The staunchly traditional educator, Sister Aloysius, however, sees in the child's suffering, and in the attention paid him by the priest, an opportunity to ward off what she perceives as Flynn's overly progressive mandates.

The production start to finish was a testament to the wonder and joy of simplicity--- an intimate sanctuary that allowed for clear and rich acoustics; utilitarian beams of light that heightened the starkness of the script; rows of audience chairs placed so near the fraught conversations of the characters that you felt almost obliged to participate; a low and flat playing area successfully trisected into a stage-right office, a chancel in the center of the stage (conveniently in front of a large cross that undoubtedly resides there full-time), and a sitting room stage-left.

Actors entered from the vestibule, shuffled briskly down the center aisle and got right to the business of storytelling. (Wouldn't it be nice if every theater director encouraged that')

Everything about the show, in fact, was brisk and to the point, under the steady hand of director Marian Barshinger who also managed to pull the role of Sister Aloysius out of her bonnet, and to perform it credibly.

Barshinger and Wendt were supported with conviction by Betsy Gahmen in the role of a young and ingenuous teacher, Sister James, and by a smoldering Florence Taylor, as Mrs. Muller, mother of the student whose suspected, but unproven, sexual victimization at the hands of Father Flynn is the very heart of the drama.
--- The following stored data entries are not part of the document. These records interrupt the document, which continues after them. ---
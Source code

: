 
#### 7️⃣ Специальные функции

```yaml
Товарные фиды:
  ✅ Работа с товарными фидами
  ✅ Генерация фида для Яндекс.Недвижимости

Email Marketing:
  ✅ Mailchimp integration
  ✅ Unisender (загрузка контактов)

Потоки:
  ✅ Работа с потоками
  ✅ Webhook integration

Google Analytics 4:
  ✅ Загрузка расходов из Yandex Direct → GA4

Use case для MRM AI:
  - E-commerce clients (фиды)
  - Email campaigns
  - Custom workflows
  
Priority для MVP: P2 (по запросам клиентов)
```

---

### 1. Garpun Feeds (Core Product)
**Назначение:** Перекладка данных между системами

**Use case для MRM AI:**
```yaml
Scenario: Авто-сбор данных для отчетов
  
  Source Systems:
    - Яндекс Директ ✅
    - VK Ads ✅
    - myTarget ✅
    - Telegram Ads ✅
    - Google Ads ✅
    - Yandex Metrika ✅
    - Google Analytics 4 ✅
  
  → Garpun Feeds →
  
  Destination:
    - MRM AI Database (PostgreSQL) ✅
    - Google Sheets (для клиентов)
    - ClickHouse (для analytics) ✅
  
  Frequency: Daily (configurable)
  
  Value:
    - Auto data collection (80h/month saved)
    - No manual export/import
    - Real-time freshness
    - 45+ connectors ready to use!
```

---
The show had, and needed, no intermission. It would almost have been unholy to disrupt the rapid flow of events and emotions that poured from the stage and into the nave.

The actors displayed line dexterity that induced momentary but appropriate laughter just when the audience felt a powerful urge to cringe at 'Doubt's' discomforting accusations and agonizing uncertainties.

And then, just as quickly and seamlessly, the performers' voices dropped, their smiles withdrew into glares, and there was blood in the halls of St. Nicholas.

This was a very nicely done production that in the present climate of overwrought and lavishly produced musical spectacles will likely never get the attention or respect it deserved.

One can only hope 'Players of the Stage' mounts another presentation of this quality in the near future.